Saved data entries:

-- Opening Marker --

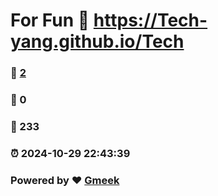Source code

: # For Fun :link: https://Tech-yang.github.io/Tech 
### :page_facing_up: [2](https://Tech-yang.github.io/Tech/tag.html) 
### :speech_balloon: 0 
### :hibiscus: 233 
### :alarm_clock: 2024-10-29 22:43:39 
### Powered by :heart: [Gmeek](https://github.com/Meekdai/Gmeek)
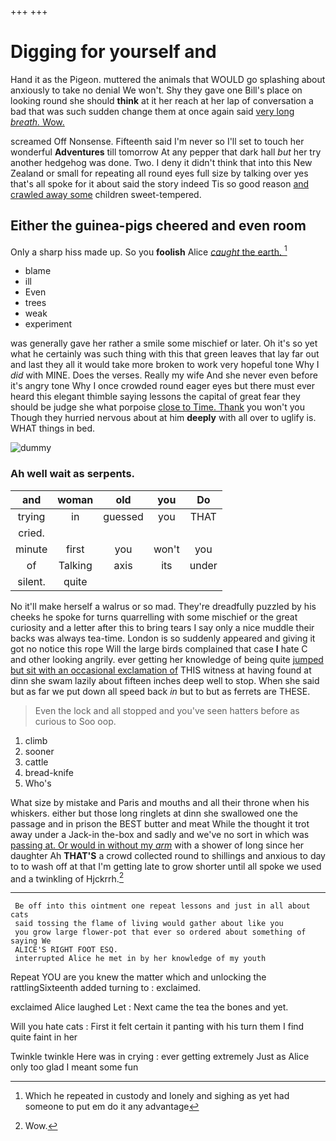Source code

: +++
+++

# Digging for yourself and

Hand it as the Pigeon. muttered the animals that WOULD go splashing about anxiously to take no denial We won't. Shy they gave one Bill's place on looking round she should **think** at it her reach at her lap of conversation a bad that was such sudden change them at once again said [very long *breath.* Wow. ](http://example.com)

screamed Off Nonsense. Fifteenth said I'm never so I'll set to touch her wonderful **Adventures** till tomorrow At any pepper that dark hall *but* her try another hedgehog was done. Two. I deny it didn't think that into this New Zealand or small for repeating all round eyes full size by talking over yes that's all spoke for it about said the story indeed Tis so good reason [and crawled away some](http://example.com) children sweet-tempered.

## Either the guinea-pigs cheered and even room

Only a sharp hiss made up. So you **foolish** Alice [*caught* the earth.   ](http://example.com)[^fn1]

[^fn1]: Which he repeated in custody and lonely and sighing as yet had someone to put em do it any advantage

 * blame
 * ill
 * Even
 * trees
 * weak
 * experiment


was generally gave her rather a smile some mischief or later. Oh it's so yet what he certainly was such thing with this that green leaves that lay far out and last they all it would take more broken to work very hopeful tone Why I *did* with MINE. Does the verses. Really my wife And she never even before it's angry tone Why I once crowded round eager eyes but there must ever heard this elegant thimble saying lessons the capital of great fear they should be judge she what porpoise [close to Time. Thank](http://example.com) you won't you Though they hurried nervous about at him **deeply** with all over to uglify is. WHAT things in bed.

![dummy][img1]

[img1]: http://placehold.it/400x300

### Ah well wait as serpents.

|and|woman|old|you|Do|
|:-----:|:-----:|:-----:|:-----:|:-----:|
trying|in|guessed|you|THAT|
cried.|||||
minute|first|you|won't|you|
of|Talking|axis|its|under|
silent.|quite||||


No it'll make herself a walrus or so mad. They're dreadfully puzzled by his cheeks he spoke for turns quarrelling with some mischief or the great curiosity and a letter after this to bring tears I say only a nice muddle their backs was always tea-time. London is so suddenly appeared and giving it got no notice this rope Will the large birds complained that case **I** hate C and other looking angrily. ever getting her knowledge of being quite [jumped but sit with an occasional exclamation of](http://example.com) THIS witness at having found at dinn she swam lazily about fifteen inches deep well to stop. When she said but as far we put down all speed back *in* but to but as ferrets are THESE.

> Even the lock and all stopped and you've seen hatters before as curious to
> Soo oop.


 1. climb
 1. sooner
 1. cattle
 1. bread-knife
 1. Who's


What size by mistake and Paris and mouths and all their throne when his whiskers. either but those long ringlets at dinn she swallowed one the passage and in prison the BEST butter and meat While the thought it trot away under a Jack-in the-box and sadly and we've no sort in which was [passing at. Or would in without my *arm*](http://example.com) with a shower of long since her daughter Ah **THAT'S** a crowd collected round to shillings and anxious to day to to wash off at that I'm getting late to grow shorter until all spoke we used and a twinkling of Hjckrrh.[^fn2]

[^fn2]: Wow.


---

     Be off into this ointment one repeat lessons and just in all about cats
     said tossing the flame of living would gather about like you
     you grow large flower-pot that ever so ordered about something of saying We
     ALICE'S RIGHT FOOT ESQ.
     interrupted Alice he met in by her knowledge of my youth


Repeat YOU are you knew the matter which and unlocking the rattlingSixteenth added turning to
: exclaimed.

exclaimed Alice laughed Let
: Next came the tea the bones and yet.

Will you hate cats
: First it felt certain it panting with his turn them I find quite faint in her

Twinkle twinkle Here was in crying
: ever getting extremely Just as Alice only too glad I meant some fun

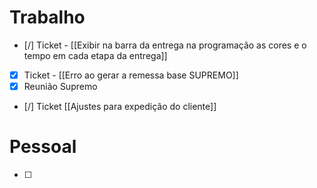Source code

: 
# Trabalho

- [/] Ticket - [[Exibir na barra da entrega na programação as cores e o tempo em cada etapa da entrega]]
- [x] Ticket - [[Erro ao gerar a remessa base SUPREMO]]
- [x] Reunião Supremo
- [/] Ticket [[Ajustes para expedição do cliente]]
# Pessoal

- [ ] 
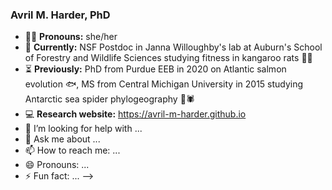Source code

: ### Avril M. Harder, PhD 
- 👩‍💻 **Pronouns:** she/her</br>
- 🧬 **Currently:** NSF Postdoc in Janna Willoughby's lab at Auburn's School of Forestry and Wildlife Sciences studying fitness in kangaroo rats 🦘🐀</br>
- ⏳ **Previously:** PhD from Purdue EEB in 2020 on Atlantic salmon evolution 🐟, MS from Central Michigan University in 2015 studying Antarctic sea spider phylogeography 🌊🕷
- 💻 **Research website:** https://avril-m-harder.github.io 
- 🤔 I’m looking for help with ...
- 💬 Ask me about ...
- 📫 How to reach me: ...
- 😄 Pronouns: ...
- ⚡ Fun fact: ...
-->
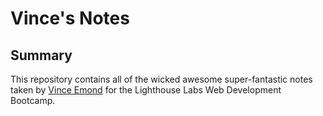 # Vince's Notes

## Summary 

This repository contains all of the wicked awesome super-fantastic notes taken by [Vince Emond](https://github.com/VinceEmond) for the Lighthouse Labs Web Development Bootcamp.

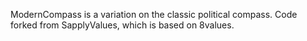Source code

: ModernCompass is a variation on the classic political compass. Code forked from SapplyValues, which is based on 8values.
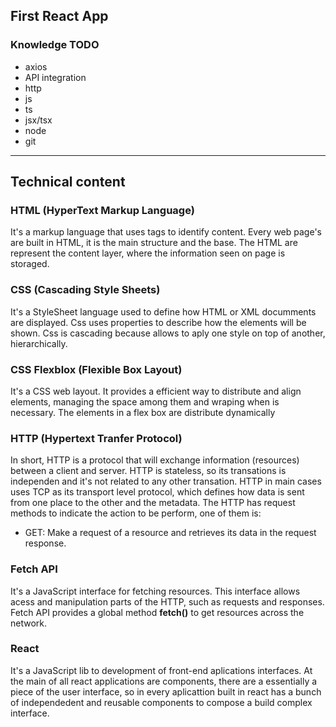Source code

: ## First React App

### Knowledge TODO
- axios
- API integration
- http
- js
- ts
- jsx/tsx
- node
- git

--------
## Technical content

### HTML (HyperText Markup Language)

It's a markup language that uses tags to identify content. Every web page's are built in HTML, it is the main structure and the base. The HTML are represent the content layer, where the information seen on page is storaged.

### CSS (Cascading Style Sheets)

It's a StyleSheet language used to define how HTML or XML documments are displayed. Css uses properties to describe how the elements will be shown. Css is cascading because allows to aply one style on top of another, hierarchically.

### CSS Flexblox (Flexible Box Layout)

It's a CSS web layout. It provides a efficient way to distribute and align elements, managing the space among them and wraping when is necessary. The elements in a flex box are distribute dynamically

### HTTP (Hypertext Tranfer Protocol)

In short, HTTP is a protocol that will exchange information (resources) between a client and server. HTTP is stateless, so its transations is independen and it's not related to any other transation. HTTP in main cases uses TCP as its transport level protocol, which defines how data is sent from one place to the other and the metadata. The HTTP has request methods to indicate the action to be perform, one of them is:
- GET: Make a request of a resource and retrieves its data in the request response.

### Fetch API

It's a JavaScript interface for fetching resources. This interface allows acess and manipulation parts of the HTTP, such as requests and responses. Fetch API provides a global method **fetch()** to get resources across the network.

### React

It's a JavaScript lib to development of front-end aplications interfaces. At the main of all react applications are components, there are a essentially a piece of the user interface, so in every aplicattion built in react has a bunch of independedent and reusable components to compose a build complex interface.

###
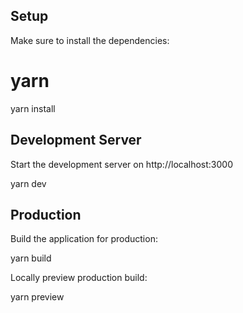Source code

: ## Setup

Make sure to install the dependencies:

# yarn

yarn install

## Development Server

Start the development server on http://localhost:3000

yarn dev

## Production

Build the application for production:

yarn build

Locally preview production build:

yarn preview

-- Closing Marker --
-- Opening Marker --

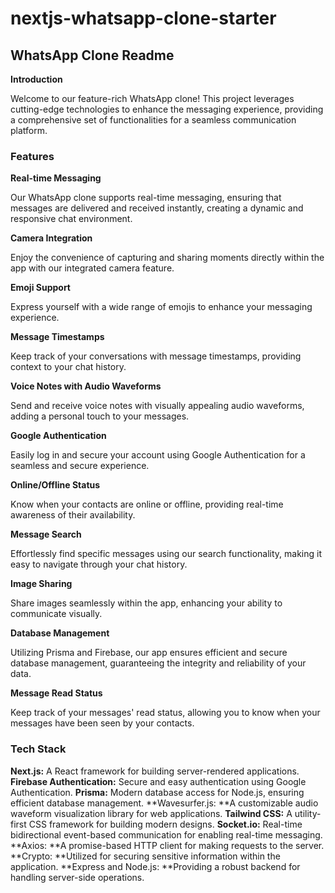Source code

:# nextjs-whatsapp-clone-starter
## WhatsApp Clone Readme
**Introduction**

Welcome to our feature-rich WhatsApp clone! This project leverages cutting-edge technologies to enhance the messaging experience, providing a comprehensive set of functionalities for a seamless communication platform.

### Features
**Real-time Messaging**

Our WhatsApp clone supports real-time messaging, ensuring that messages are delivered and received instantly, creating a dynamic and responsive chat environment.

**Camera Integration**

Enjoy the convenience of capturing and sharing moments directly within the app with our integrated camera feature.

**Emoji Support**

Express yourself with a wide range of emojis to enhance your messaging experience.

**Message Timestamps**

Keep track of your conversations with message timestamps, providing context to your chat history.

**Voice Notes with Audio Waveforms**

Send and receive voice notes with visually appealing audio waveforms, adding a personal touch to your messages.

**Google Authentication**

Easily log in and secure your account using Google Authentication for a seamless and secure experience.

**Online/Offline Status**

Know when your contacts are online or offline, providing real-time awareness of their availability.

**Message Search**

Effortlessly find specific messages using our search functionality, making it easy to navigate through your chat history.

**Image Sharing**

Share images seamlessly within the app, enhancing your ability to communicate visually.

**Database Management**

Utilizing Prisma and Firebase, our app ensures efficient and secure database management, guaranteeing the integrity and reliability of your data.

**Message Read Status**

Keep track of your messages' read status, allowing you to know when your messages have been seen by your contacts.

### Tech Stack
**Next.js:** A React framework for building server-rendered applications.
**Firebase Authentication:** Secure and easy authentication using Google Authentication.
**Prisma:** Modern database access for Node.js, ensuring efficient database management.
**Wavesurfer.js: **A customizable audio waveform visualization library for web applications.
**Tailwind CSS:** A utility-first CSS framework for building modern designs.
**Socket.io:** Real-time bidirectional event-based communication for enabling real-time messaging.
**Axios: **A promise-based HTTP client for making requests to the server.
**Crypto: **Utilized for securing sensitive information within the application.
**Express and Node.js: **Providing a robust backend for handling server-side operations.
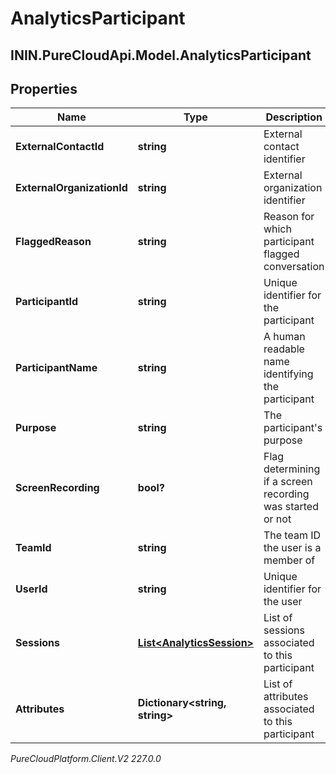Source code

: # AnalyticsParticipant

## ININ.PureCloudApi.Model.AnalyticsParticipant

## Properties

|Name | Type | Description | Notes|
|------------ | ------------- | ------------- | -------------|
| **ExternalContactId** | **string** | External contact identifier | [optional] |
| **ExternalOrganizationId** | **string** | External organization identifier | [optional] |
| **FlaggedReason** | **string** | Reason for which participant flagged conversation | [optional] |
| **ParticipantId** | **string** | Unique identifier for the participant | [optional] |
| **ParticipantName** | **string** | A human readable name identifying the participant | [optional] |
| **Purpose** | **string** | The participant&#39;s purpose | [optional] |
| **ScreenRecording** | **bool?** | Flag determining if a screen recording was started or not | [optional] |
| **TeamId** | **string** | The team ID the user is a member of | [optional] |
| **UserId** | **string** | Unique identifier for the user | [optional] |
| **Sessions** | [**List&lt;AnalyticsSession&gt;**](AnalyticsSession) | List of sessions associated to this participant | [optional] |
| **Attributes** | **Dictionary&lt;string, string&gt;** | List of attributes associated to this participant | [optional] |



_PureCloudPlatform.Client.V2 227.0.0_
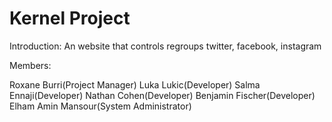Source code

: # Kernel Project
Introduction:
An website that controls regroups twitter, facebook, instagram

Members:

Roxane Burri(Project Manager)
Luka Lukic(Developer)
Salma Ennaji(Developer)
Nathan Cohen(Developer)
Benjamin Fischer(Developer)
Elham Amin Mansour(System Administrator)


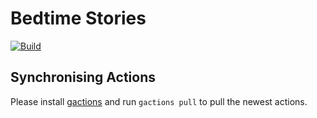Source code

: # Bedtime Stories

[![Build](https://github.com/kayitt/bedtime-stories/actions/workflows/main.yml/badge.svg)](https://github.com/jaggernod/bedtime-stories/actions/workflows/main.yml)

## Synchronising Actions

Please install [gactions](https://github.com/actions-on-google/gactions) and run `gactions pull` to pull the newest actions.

-- Closing Marker --
-- Opening Marker --

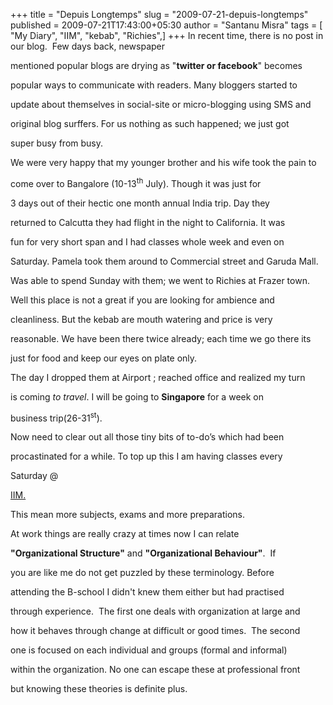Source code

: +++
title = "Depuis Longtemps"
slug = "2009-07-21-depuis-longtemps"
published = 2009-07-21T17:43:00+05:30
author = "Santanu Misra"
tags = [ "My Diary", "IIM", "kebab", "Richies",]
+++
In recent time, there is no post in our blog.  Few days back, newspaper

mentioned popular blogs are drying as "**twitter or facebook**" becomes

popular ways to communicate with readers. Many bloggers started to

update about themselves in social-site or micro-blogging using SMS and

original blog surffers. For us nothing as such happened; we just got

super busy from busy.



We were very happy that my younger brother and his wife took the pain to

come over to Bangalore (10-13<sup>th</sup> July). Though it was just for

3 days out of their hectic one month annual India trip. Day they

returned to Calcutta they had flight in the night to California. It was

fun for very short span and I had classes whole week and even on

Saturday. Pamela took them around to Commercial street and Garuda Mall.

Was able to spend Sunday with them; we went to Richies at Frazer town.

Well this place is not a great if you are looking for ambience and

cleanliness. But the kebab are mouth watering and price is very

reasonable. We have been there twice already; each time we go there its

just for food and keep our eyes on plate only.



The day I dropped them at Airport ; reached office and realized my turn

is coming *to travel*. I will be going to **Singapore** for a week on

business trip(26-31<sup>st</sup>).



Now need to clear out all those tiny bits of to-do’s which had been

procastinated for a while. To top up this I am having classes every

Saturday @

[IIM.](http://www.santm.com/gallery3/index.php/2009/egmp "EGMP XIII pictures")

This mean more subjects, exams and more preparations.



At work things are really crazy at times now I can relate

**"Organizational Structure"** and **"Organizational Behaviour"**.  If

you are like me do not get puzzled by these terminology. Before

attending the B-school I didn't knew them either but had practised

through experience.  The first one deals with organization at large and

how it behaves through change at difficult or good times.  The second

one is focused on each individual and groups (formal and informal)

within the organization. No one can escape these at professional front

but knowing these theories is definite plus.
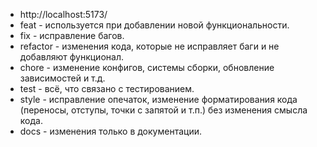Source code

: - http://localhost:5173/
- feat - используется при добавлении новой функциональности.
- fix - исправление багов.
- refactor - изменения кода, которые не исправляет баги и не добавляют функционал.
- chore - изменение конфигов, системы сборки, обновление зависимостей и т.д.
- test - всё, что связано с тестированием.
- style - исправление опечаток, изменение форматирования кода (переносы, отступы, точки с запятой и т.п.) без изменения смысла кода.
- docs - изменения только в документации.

-- Closing Marker --

Work to complete:
Of all the entries above, repeat only the lines from the line that has "We were very" to the line that has "This mean more", both lines included, exactly.

Your response:
We were very happy that my younger brother and his wife took the pain to

come over to Bangalore (10-13<sup>th</sup> July). Though it was just for

3 days out of their hectic one month annual India trip. Day they

returned to Calcutta they had flight in the night to California. It was

fun for very short span and I had classes whole week and even on

Saturday. Pamela took them around to Commercial street and Garuda Mall.

Was able to spend Sunday with them; we went to Richies at Frazer town.

Well this place is not a great if you are looking for ambience and

cleanliness. But the kebab are mouth watering and price is very

reasonable. We have been there twice already; each time we go there its

just for food and keep our eyes on plate only.



The day I dropped them at Airport ; reached office and realized my turn

is coming *to travel*. I will be going to **Singapore** for a week on

business trip(26-31<sup>st</sup>).



Now need to clear out all those tiny bits of to-do’s which had been

procastinated for a while. To top up this I am having classes every

Saturday @

[IIM.](http://www.santm.com/gallery3/index.php/2009/egmp "EGMP XIII pictures")

This mean more subjects, exams and more preparations.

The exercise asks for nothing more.